Abstracts

ARTICLES

A neuro-fuzzy system to support in the diagnostic of epileptic events and non-epileptic events using different fuzzy arithmetical operations

Um sistema neuro-difuso para auxiliar no diagnóstico de eventos epilépticos e eventos não epilépticos utilizando diferentes operações aritméticas difusas

Lucimar M.F. de Carvalho^I; Silvia Modesto Nassar^II; Fernando Mendes de Azevedo^II; Hugo José Teixeira de Carvalho^III; Lucas Lese Monteiro^IV; Ciciliana M. Zílio Rech^IV

^IDoctor in Electrical Engineering at Passo Fundo University, Passo Fundo RS, Brazil (UPF)

^IIDoctor in Electrical Engineering at Federal University of Santa Catarina, Santa Catarina, Brazil (UFSC)

^IIIMedical Expert at Passo Fundo Hospitals, Passo Fundo RS, Brazil (HC/HSVP)

^IVStudent of Computer Science and Medine, UPF

ABSTRACT

OBJECTIVE: To investigate different fuzzy arithmetical operations to support in the diagnostic of epileptic events and non epileptic events.

METHOD: A neuro-fuzzy system was developed using the NEFCLASS (NEuro Fuzzy CLASSIfication) architecture and an artificial neural network with backpropagation learning algorithm (ANNB).

RESULTS: The study was composed by 244 patients with a bigger frequency of the feminine sex. The number of right decisions at the test phase, obtained by the NEFCLASS and ANNB was 83.60% and 90.16%, respectively.
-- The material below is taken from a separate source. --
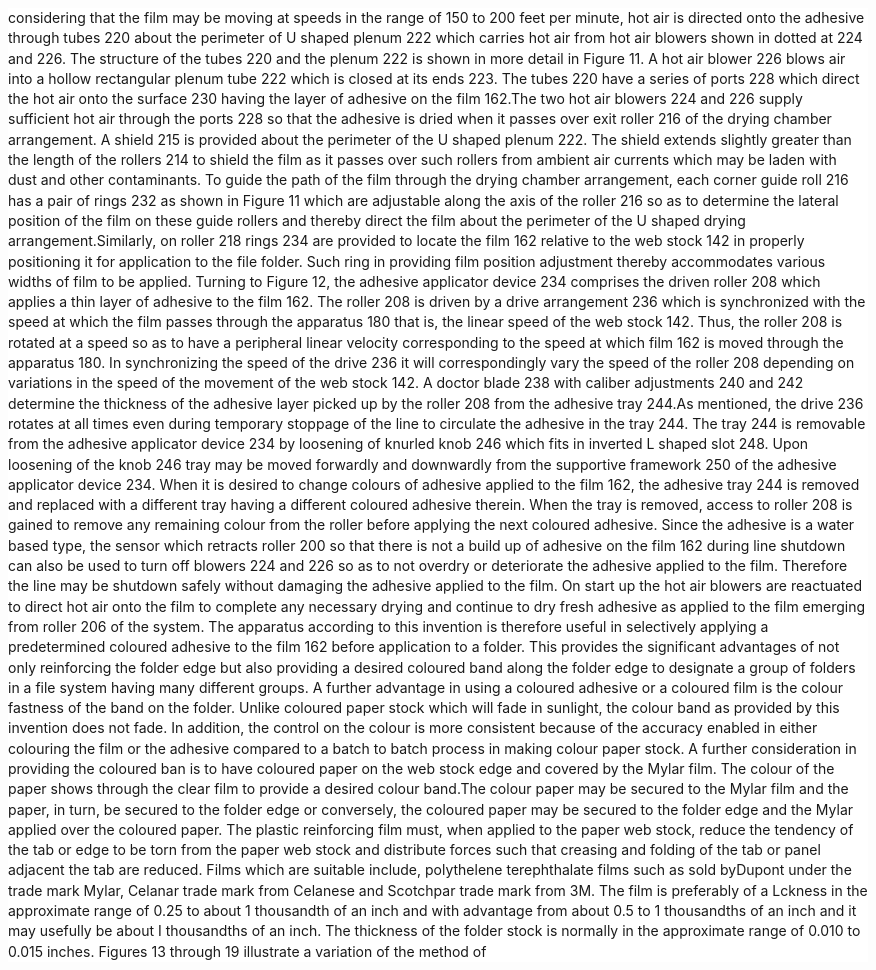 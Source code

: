 considering that the film may be moving at speeds in the range of 150 to 200 feet per minute, hot air is directed onto the adhesive through tubes 220 about the perimeter of U shaped plenum 222 which carries hot air from hot air blowers shown in dotted at 224 and 226. The structure of the tubes 220 and the plenum 222 is shown in more detail in Figure 11. A hot air blower 226 blows air into a hollow rectangular plenum tube 222 which is closed at its ends 223. The tubes 220 have a series of ports 228 which direct the hot air onto the surface 230 having the layer of adhesive on the film 162.The two hot air blowers 224 and 226 supply sufficient hot air through the ports 228 so that the adhesive is dried when it passes over exit roller 216 of the drying chamber arrangement. A shield 215 is provided about the perimeter of the U shaped plenum 222. The shield extends slightly greater than the length of the rollers 214 to shield the film as it passes over such rollers from ambient air currents which may be laden with dust and other contaminants. To guide the path of the film through the drying chamber arrangement, each corner guide roll 216 has a pair of rings 232 as shown in Figure 11 which are adjustable along the axis of the roller 216 so as to determine the lateral position of the film on these guide rollers and thereby direct the film about the perimeter of the U shaped drying arrangement.Similarly, on roller 218 rings 234 are provided to locate the film 162 relative to the web stock 142 in properly positioning it for application to the file folder. Such ring in providing film position adjustment thereby accommodates various widths of film to be applied. Turning to Figure 12, the adhesive applicator device 234 comprises the driven roller 208 which applies a thin layer of adhesive to the film 162. The roller 208 is driven by a drive arrangement 236 which is synchronized with the speed at which the film passes through the apparatus 180 that is, the linear speed of the web stock 142. Thus, the roller 208 is rotated at a speed so as to have a peripheral linear velocity corresponding to the speed at which film 162 is moved through the apparatus 180. In synchronizing the speed of the drive 236 it will correspondingly vary the speed of the roller 208 depending on variations in the speed of the movement of the web stock 142. A doctor blade 238 with caliber adjustments 240 and 242 determine the thickness of the adhesive layer picked up by the roller 208 from the adhesive tray 244.As mentioned, the drive 236 rotates at all times even during temporary stoppage of the line to circulate the adhesive in the tray 244. The tray 244 is removable from the adhesive applicator device 234 by loosening of knurled knob 246 which fits in inverted L shaped slot 248. Upon loosening of the knob 246 tray may be moved forwardly and downwardly from the supportive framework 250 of the adhesive applicator device 234. When it is desired to change colours of adhesive applied to the film 162, the adhesive tray 244 is removed and replaced with a different tray having a different coloured adhesive therein. When the tray is removed, access to roller 208 is gained to remove any remaining colour from the roller before applying the next coloured adhesive. Since the adhesive is a water based type, the sensor which retracts roller 200 so that there is not a build up of adhesive on the film 162 during line shutdown can also be used to turn off blowers 224 and 226 so as to not overdry or deteriorate the adhesive applied to the film. Therefore the line may be shutdown safely without damaging the adhesive applied to the film. On start up the hot air blowers are reactuated to direct hot air onto the film to complete any necessary drying and continue to dry fresh adhesive as applied to the film emerging from roller 206 of the system. The apparatus according to this invention is therefore useful in selectively applying a predetermined coloured adhesive to the film 162 before application to a folder. This provides the significant advantages of not only reinforcing the folder edge but also providing a desired coloured band along the folder edge to designate a group of folders in a file system having many different groups. A further advantage in using a coloured adhesive or a coloured film is the colour fastness of the band on the folder. Unlike coloured paper stock which will fade in sunlight, the colour band as provided by this invention does not fade. In addition, the control on the colour is more consistent because of the accuracy enabled in either colouring the film or the adhesive compared to a batch to batch process in making colour paper stock. A further consideration in providing the coloured ban is to have coloured paper on the web stock edge and covered by the Mylar film. The colour of the paper shows through the clear film to provide a desired colour band.The colour paper may be secured to the Mylar film and the paper, in turn, be secured to the folder edge or conversely, the coloured paper may be secured to the folder edge and the Mylar applied over the coloured paper. The plastic reinforcing film must, when applied to the paper web stock, reduce the tendency of the tab or edge to be torn from the paper web stock and distribute forces such that creasing and folding of the tab or panel adjacent the tab are reduced. Films which are suitable include, polythelene terephthalate films such as sold byDupont under the trade mark Mylar, Celanar trade mark from Celanese and Scotchpar trade mark from 3M. The film is preferably of a Lckness in the approximate range of 0.25 to about 1 thousandth of an inch and with advantage from about 0.5 to 1 thousandths of an inch and it may usefully be about I thousandths of an inch. The thickness of the folder stock is normally in the approximate range of 0.010 to 0.015 inches. Figures 13 through 19 illustrate a variation of the method of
The best sensibility result was attained by NEFCLASS (84.90%); the best specificity result were attained by ANNB with 95.65%.

CONCLUSION: The proposed neuro-fuzzy system combined the artificial neural network capabilities in the pattern classifications together with the fuzzy logic qualitative approach, leading to a bigger rate of system success.

Key words: epileptic events, non epileptic events, artificial neural network, fuzzy logic.

RESUMO

OBJETIVO: Investigar diferentes operações aritméticas difusas para auxíliar no diagnóstico de eventos epilépticos e eventos não-epilépticos.

MÉTODO: Um sistema neuro-difuso foi desenvolvido utilizando a arquitetura NEFCLASS (NEuro Fuzzy CLASSIfication) e uma rede neural artificial com o algoritmo de aprendizagem backpropagation (RNAB).

RESULTADOS: A amostra estudada foi de 244 pacientes com maior freqüência no sexo feminino. O número de decisões corretas na fase de teste, obtidas através do NEFCLASS e RNAB foi de 83,60% e 90,16%, respectivamente. O melhor resultado de sensibilidade foi obtido com o NEFCLASS (84,90%); o melhor resultado de especificidade foi obtido com a RNAB (95,65%).

CONCLUSÃO: O sistema neuro-difuso proposto combinou a capacidade das redes neurais artificiais na classificação de padrões juntamente com a abordagem qualitativa da logica difusa, levando a maior taxa de acertos do sistema.

Palavras-chave: eventos epilépticos, eventos não epilépticos, rede neural artificial, lógica difusa.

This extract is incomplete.